Once you have a schedule worked out, your writing time will feel more manageable and definitely more defined and achievable. It will also make you feel more organised and give you a definite goal to aim for – as opposed to a rough idea that you realise is all wrong when you get started. We’ve been here before, haven’t we?
Top Tip 7: Create a writing schedule
Sometimes we set ourselves up to fail. We set up these incredibly tough writing schedules for ourselves because we want to write a book in 30 days or a weekend or by the end of the month.
When we miss our deadline and we realise our schedule is unachievable for some reason, we have a tendency to drop the ball completely. If we can’t do it in 30 days, or the weekend or by the end of the month, we’re not doing it all. It’s as if we sense our failure and lose our momentum or our reason for writing the book at all so we just let it go.
It’s only a few months later that we suddenly wonder what we did with that book because we can see a purpose for our book again. And we want to finish it. What we need to do is create a writing schedule that we can actually keep to rather than create a schedule that requires us to sacrifice our social life, relaxation time and even sleep. That’s what I call a punishment schedule not a writing schedule. Why would you want to make writing your book like a punishment?
So, how do you go about creating a writing schedule that actually supports you rather than sabotaging you?
- First, you need to work out how many words you need to write. Multiply the number of chapters in your book by 3000 words (for example). If you’re not sure how many words you need to write estimate 750-1000 for each main sub-heading.
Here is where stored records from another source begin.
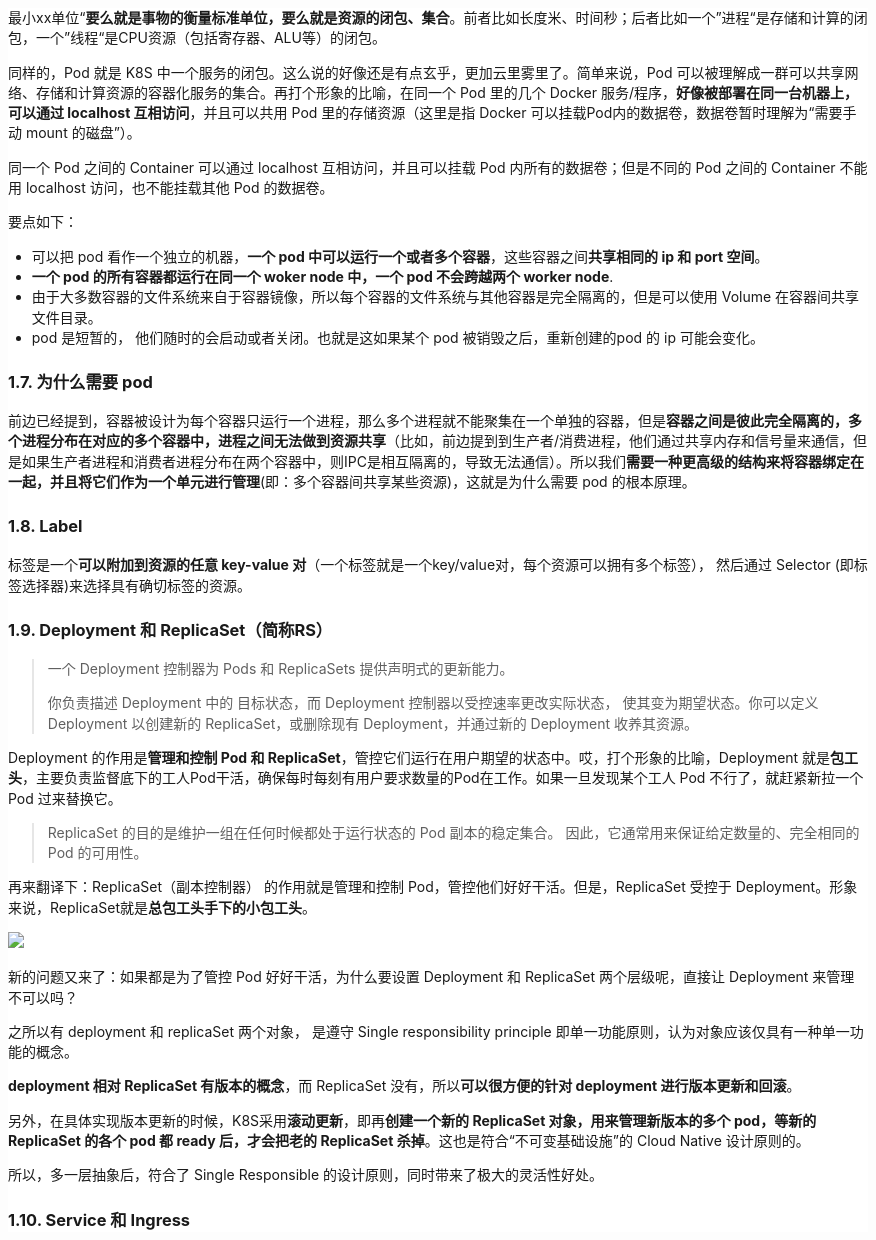 最小xx单位“**要么就是事物的衡量标准单位，要么就是资源的闭包、集合**。前者比如长度米、时间秒；后者比如一个”进程“是存储和计算的闭包，一个”线程“是CPU资源（包括寄存器、ALU等）的闭包。

同样的，Pod 就是 K8S 中一个服务的闭包。这么说的好像还是有点玄乎，更加云里雾里了。简单来说，Pod 可以被理解成一群可以共享网络、存储和计算资源的容器化服务的集合。再打个形象的比喻，在同一个 Pod 里的几个 Docker 服务/程序，**好像被部署在同一台机器上，可以通过 localhost 互相访问**，并且可以共用 Pod 里的存储资源（这里是指 Docker 可以挂载Pod内的数据卷，数据卷暂时理解为“需要手动 mount 的磁盘”）。

同一个 Pod 之间的 Container 可以通过 localhost 互相访问，并且可以挂载 Pod 内所有的数据卷；但是不同的 Pod 之间的 Container 不能用 localhost 访问，也不能挂载其他 Pod 的数据卷。

要点如下：

- 可以把 pod 看作一个独立的机器，**一个 pod 中可以运行一个或者多个容器**，这些容器之间**共享相同的 ip 和 port 空间**。
- **一个 pod 的所有容器都运行在同一个 woker node 中，一个 pod 不会跨越两个 worker node**.
- 由于大多数容器的文件系统来自于容器镜像，所以每个容器的文件系统与其他容器是完全隔离的，但是可以使用 Volume 在容器间共享文件目录。
- pod 是短暂的， 他们随时的会启动或者关闭。也就是这如果某个 pod 被销毁之后，重新创建的pod 的 ip 可能会变化。


### 1.7. 为什么需要 pod

前边已经提到，容器被设计为每个容器只运行一个进程，那么多个进程就不能聚集在一个单独的容器，但是**容器之间是彼此完全隔离的，多个进程分布在对应的多个容器中，进程之间无法做到资源共享**（比如，前边提到到生产者/消费进程，他们通过共享内存和信号量来通信，但是如果生产者进程和消费者进程分布在两个容器中，则IPC是相互隔离的，导致无法通信）。所以我们**需要一种更高级的结构来将容器绑定在一起，并且将它们作为一个单元进行管理**(即：多个容器间共享某些资源)，这就是为什么需要 pod 的根本原理。

### 1.8. Label

标签是一个**可以附加到资源的任意 key-value 对**（一个标签就是一个key/value对，每个资源可以拥有多个标签）， 然后通过 Selector (即标签选择器)来选择具有确切标签的资源。


### 1.9. Deployment 和 ReplicaSet（简称RS）

>一个 Deployment 控制器为 Pods 和 ReplicaSets 提供声明式的更新能力。
>
>你负责描述 Deployment 中的 目标状态，而 Deployment 控制器以受控速率更改实际状态， 使其变为期望状态。你可以定义 Deployment 以创建新的 ReplicaSet，或删除现有 Deployment，并通过新的 Deployment 收养其资源。


Deployment 的作用是**管理和控制 Pod 和 ReplicaSet**，管控它们运行在用户期望的状态中。哎，打个形象的比喻，Deployment 就是**包工头**，主要负责监督底下的工人Pod干活，确保每时每刻有用户要求数量的Pod在工作。如果一旦发现某个工人 Pod 不行了，就赶紧新拉一个 Pod 过来替换它。

>ReplicaSet 的目的是维护一组在任何时候都处于运行状态的 Pod 副本的稳定集合。 因此，它通常用来保证给定数量的、完全相同的 Pod 的可用性。

再来翻译下：ReplicaSet（副本控制器） 的作用就是管理和控制 Pod，管控他们好好干活。但是，ReplicaSet 受控于 Deployment。形象来说，ReplicaSet就是**总包工头手下的小包工头**。

<img src="https://mike-1255355338.cos.ap-guangzhou.myqcloud.com/article/2024/1/own_mike_39fe1d76792ae25322.png" width="500">

新的问题又来了：如果都是为了管控 Pod 好好干活，为什么要设置 Deployment 和 ReplicaSet 两个层级呢，直接让 Deployment 来管理不可以吗？

之所以有 deployment 和 replicaSet 两个对象， 是遵守 Single responsibility principle 即单一功能原则，认为对象应该仅具有一种单一功能的概念。

**deployment 相对 ReplicaSet 有版本的概念**，而 ReplicaSet 没有，所以**可以很方便的针对 deployment 进行版本更新和回滚**。

另外，在具体实现版本更新的时候，K8S采用**滚动更新**，即再**创建一个新的 ReplicaSet 对象，用来管理新版本的多个 pod，等新的 ReplicaSet 的各个 pod 都 ready 后，才会把老的 ReplicaSet 杀掉**。这也是符合“不可变基础设施”的 Cloud Native 设计原则的。

所以，多一层抽象后，符合了 Single Responsible 的设计原则，同时带来了极大的灵活性好处。

### 1.10. Service 和 Ingress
- Next work out how long it will take you to write that number of words. To do this, write continuously for 5 minutes then count the number of words you wrote. Multiply that number by 12. This is the average number of words you can write in an hour. Divide the total number of words you need to write for your book by the average number of words you can write in an hour. This answer you get is roughly how many hours it will take you to write your book.
- Finally, look at your schedule and work out what time you have available to write your book. Decide whether you want to would like to write it in one go – over several days, for example – or over a longer period of time. Some people like to do things in bite-sized chunks, others like to do things all in one go. Decide what works best for you. Allocate the time in your diary. This is your writing schedule.
Now all you have to do is actually write the book. Easy!